■ YOUR TASK
Take the lines from the beginning of the material through the line containing "- cambios a jurados de grado" and retype them exactly, leaving the pictures out.

■ RECORDS
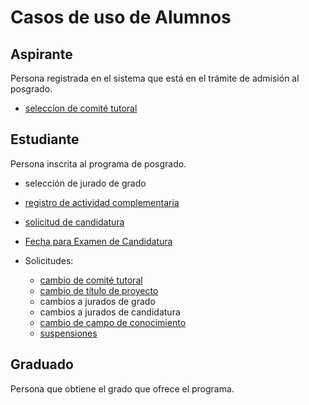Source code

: # Casos de uso de Alumnos

## Aspirante

Persona registrada en el sistema que está en el trámite de admisión al
posgrado.

- [seleccíon de comité tutoral](seleccion_comite_tutoral.md)

## Estudiante

Persona inscrita al programa de posgrado.
- selección de jurado de grado
- [registro de actividad complementaria](registro_actividad_complementaria.md)
- [solicitud de candidatura](solicitud_candidatura.md)
- [Fecha para Examen de Candidatura](fecha_exame_candidatura.md)

- Solicitudes:
  - [cambio de comité tutoral](cambio_comite_tutoral.md)
  - [cambio de título de proyecto](cambio_titulo_proyecto.md)
  - cambios a jurados de grado
  - cambios a jurados de candidatura
  - [cambio de campo de conocimiento](solicitud_cambio_campo.md)
  - [suspensiones](solicitud_suspension.md)
  
 


## Graduado

Persona que obtiene el grado que ofrece el programa. 

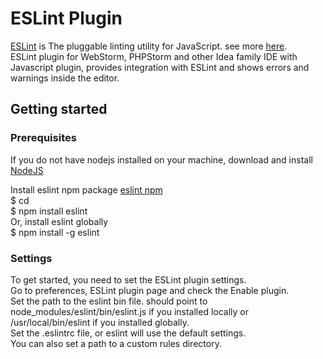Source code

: # ESLint Plugin #

<a href="http://eslint.org/">ESLint</a> is The pluggable linting utility for JavaScript. see more <a href="http://eslint.org/">here</a>.<br/>
ESLint plugin for WebStorm, PHPStorm and other Idea family IDE with Javascript plugin, provides integration with ESLint and shows errors and warnings inside the editor.

## Getting started ##
### Prerequisites ###
If you do not have nodejs installed on your machine, download and install <a href="http://nodejs.org/">NodeJS</a><br/>

Install eslint npm package <a href="https://www.npmjs.org/package/eslint">eslint npm</a><br/>
$ cd <project path><br/>
$ npm install eslint<br/>
Or, install eslint globally<br/>
$ npm install -g eslint<br/>

### Settings ###
To get started, you need to set the ESLint plugin settings.<br/>
Go to preferences, ESLint plugin page and check the Enable plugin.<br/>
Set the path to the eslint bin file. should point to <project path>node_modules/eslint/bin/eslint.js if you installed locally or /usr/local/bin/eslint if you installed globally.<br/>
Set the .eslintrc file, or eslint will use the default settings.<br/>
You can also set a path to a custom rules directory.<br/>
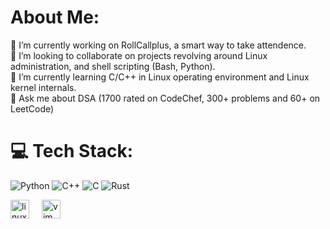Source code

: # About Me:
🔭 I’m currently working on RollCallplus, a smart way to take attendence.<br>👯 I’m looking to collaborate on projects revolving around Linux administration, and shell scripting (Bash, Python).<br>🌱 I’m currently learning  C/C++ in Linux operating environment and Linux kernel internals.<br>💬 Ask me about DSA (1700 rated on CodeChef, 300+ problems and 60+ on LeetCode)<br>


# 💻 Tech Stack:
![Python](https://img.shields.io/badge/python-3670A0?style=flat&logo=python&logoColor=ffdd54) ![C++](https://img.shields.io/badge/c++-%2300599C.svg?style=flat&logo=c%2B%2B&logoColor=white) ![C](https://img.shields.io/badge/c-%2300599C.svg?style=flat&logo=c&logoColor=white) ![Rust](https://img.shields.io/badge/rust-%23000000.svg?style=flat&logo=rust&logoColor=white)
<div align="left">
  <img src="https://cdn.jsdelivr.net/gh/devicons/devicon/icons/linux/linux-original.svg" height="30" alt="linux logo"  />
  <img width="12" />
  <img src="https://cdn.jsdelivr.net/gh/devicons/devicon/icons/vim/vim-original.svg" height="30" alt="vim logo"  />
</div>




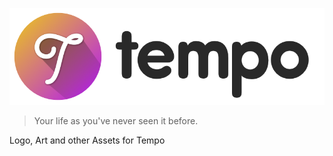 ![Tempo](./logo/v3/full-dark/passion-round@0.5x.png)

> Your life as you've never seen it before.

Logo, Art and other Assets for Tempo
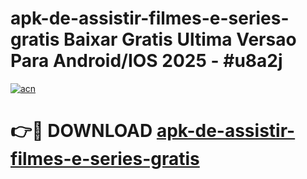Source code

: # apk-de-assistir-filmes-e-series-gratis Baixar Gratis Ultima Versao Para Android/IOS 2025 - #u8a2j

[![acn](https://github.com/user-attachments/assets/0f9c940e-d8b0-45ae-aac7-cd30a18b3e1c)](https://app.mediaupload.pro/?title=apk-de-assistir-filmes-e-series-gratis&ref=5P)

# 👉🔴 DOWNLOAD [apk-de-assistir-filmes-e-series-gratis](https://app.mediaupload.pro/?title=apk-de-assistir-filmes-e-series-gratis&ref=5P)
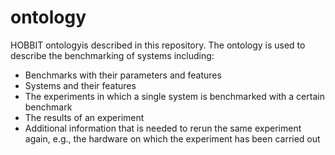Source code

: # ontology

HOBBIT ontologyis described in this repository. 
The ontology is used to describe the benchmarking of systems including:

- Benchmarks with their parameters and features
- Systems and their features
- The experiments in which a single system is benchmarked with a certain benchmark
- The results of an experiment
- Additional information that is needed to rerun the same experiment again, e.g., the hardware on which the experiment has been carried out
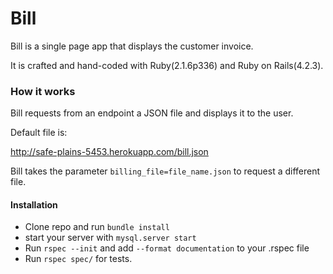 # Bill
Bill is a single page app that displays the customer invoice.

It is crafted and hand-coded with Ruby(2.1.6p336) and Ruby on Rails(4.2.3).

### How it works
Bill requests from an endpoint a JSON file and displays it to the user.

Default file is:

[http://safe-plains-5453.herokuapp.com/bill.json
](http://safe-plains-5453.herokuapp.com/bill.json)

Bill takes the parameter `billing_file=file_name.json` to request a different file.

#### Installation
- Clone repo and run `bundle install`
- start your server with `mysql.server start`
- Run `rspec --init` and add `--format documentation` to your .rspec file
- Run `rspec spec/` for tests.
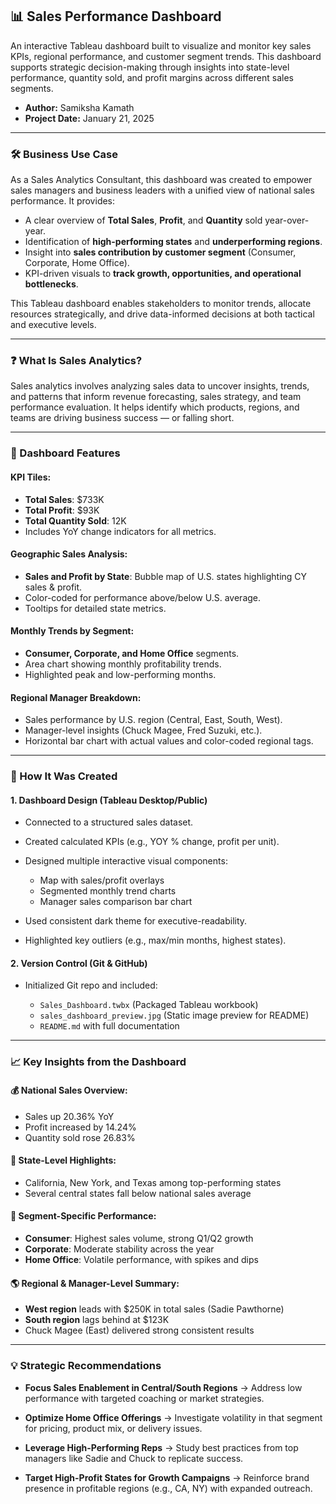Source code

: ## 📊 Sales Performance Dashboard

An interactive Tableau dashboard built to visualize and monitor key sales KPIs, regional performance, and customer segment trends. This dashboard supports strategic decision-making through insights into state-level performance, quantity sold, and profit margins across different sales segments.

- **Author:** Samiksha Kamath
- **Project Date:** January 21, 2025

---

### 🛠️ Business Use Case

As a Sales Analytics Consultant, this dashboard was created to empower sales managers and business leaders with a unified view of national sales performance. It provides:

* A clear overview of **Total Sales**, **Profit**, and **Quantity** sold year-over-year.
* Identification of **high-performing states** and **underperforming regions**.
* Insight into **sales contribution by customer segment** (Consumer, Corporate, Home Office).
* KPI-driven visuals to **track growth, opportunities, and operational bottlenecks**.

This Tableau dashboard enables stakeholders to monitor trends, allocate resources strategically, and drive data-informed decisions at both tactical and executive levels.

---

### ❓ What Is Sales Analytics?

Sales analytics involves analyzing sales data to uncover insights, trends, and patterns that inform revenue forecasting, sales strategy, and team performance evaluation. It helps identify which products, regions, and teams are driving business success — or falling short.

---

### 🧭 Dashboard Features

#### KPI Tiles:

* **Total Sales**: \$733K
* **Total Profit**: \$93K
* **Total Quantity Sold**: 12K
* Includes YoY change indicators for all metrics.

#### Geographic Sales Analysis:

* **Sales and Profit by State**: Bubble map of U.S. states highlighting CY sales & profit.
* Color-coded for performance above/below U.S. average.
* Tooltips for detailed state metrics.

#### Monthly Trends by Segment:

* **Consumer, Corporate, and Home Office** segments.
* Area chart showing monthly profitability trends.
* Highlighted peak and low-performing months.

#### Regional Manager Breakdown:

* Sales performance by U.S. region (Central, East, South, West).
* Manager-level insights (Chuck Magee, Fred Suzuki, etc.).
* Horizontal bar chart with actual values and color-coded regional tags.

---

### 🔧 How It Was Created

#### 1. Dashboard Design (Tableau Desktop/Public)

* Connected to a structured sales dataset.
* Created calculated KPIs (e.g., YOY % change, profit per unit).
* Designed multiple interactive visual components:

  * Map with sales/profit overlays
  * Segmented monthly trend charts
  * Manager sales comparison bar chart
* Used consistent dark theme for executive-readability.
* Highlighted key outliers (e.g., max/min months, highest states).

#### 2. Version Control (Git & GitHub)

* Initialized Git repo and included:

  * `Sales_Dashboard.twbx` (Packaged Tableau workbook)
  * `sales_dashboard_preview.jpg` (Static image preview for README)
  * `README.md` with full documentation

---

### 📈 Key Insights from the Dashboard

#### 💰 National Sales Overview:

* Sales up 20.36% YoY
* Profit increased by 14.24%
* Quantity sold rose 26.83%

#### 📍 State-Level Highlights:

* California, New York, and Texas among top-performing states
* Several central states fall below national sales average

#### 👥 Segment-Specific Performance:

* **Consumer**: Highest sales volume, strong Q1/Q2 growth
* **Corporate**: Moderate stability across the year
* **Home Office**: Volatile performance, with spikes and dips

#### 🌎 Regional & Manager-Level Summary:

* **West region** leads with \$250K in total sales (Sadie Pawthorne)
* **South region** lags behind at \$123K
* Chuck Magee (East) delivered strong consistent results

---

### 💡 Strategic Recommendations

* **Focus Sales Enablement in Central/South Regions**
  → Address low performance with targeted coaching or market strategies.

* **Optimize Home Office Offerings**
  → Investigate volatility in that segment for pricing, product mix, or delivery issues.

* **Leverage High-Performing Reps**
  → Study best practices from top managers like Sadie and Chuck to replicate success.

* **Target High-Profit States for Growth Campaigns**
  → Reinforce brand presence in profitable regions (e.g., CA, NY) with expanded outreach.
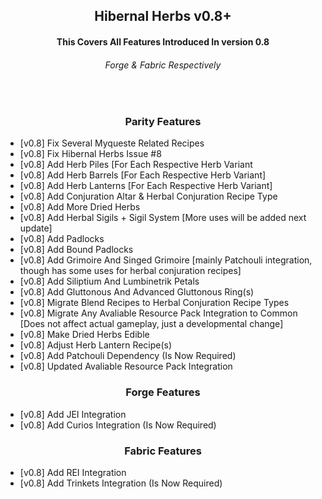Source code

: <div align="center">
  
  <h2> Hibernal Herbs v0.8+ </h2>

  <h4> This Covers All Features Introduced In version 0.8 </h4>
  <h6> Forge & Fabric Respectively </h6>
  
  <br>
  
  <h3> Parity Features </h3>

</div>

<ul>
  <li> [v0.8] Fix Several Myqueste Related Recipes </li>
  <li> [v0.8] Fix Hibernal Herbs Issue #8 </li>
  <li> [v0.8] Add Herb Piles [For Each Respective Herb Variant </li>
  <li> [v0.8] Add Herb Barrels [For Each Respective Herb Variant] </li>
  <li> [v0.8] Add Herb Lanterns [For Each Respective Herb Variant] </li>
  <li> [v0.8] Add Conjuration Altar & Herbal Conjuration Recipe Type </li>
  <li> [v0.8] Add More Dried Herbs </li>
  <li> [v0.8] Add Herbal Sigils + Sigil System [More uses will be added next update] </li>
  <li> [v0.8] Add Padlocks </li>
  <li> [v0.8] Add Bound Padlocks </li>
  <li> [v0.8] Add Grimoire And Singed Grimoire [mainly Patchouli integration, though has some uses for herbal conjuration recipes] </li>
  <li> [v0.8] Add Siliptium And Lumbinetrik Petals </li>
  <li> [v0.8] Add Gluttonous And Advanced Gluttonous Ring(s) </li>
  
  <li> [v0.8] Migrate Blend Recipes to Herbal Conjuration Recipe Types </li>
  <li> [v0.8] Migrate Any Avaliable Resource Pack Integration to Common [Does not affect actual gameplay, just a developmental change] </li>
  <li> [v0.8] Make Dried Herbs Edible </li>
  <li> [v0.8] Adjust Herb Lantern Recipe(s) </li>
  
  <li> [v0.8] Add Patchouli Dependency (Is Now Required) </li>
  <li> [v0.8] Updated Avaliable Resource Pack Integration </li>
</ul>

<div align="center">

  <h3> Forge Features </h3>

</div>

<ul>
  <li> [v0.8] Add JEI Integration </li>
  <li> [v0.8] Add Curios Integration (Is Now Required) </li>
</ul>

<div align="center">

  <h3> Fabric Features </h3>

</div>

<ul>
  <li> [v0.8] Add REI Integration </li>
  <li> [v0.8] Add Trinkets Integration (Is Now Required) </li>
</ul>
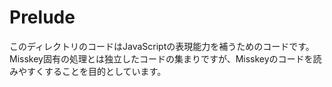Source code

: # Prelude

このディレクトリのコードはJavaScriptの表現能力を補うためのコードです。
Misskey固有の処理とは独立したコードの集まりですが、Misskeyのコードを読みやすくすることを目的としています。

■ TASK ANSWER
Source code

: # Casos de uso de Alumnos

## Aspirante

Persona registrada en el sistema que está en el trámite de admisión al
posgrado.

- [seleccíon de comité tutoral](seleccion_comite_tutoral.md)

## Estudiante

Persona inscrita al programa de posgrado.
- selección de jurado de grado
- [registro de actividad complementaria](registro_actividad_complementaria.md)
- [solicitud de candidatura](solicitud_candidatura.md)
- [Fecha para Examen de Candidatura](fecha_exame_candidatura.md)

- Solicitudes:
  - [cambio de comité tutoral](cambio_comite_tutoral.md)
  - [cambio de título de proyecto](cambio_titulo_proyecto.md)
  - cambios a jurados de grado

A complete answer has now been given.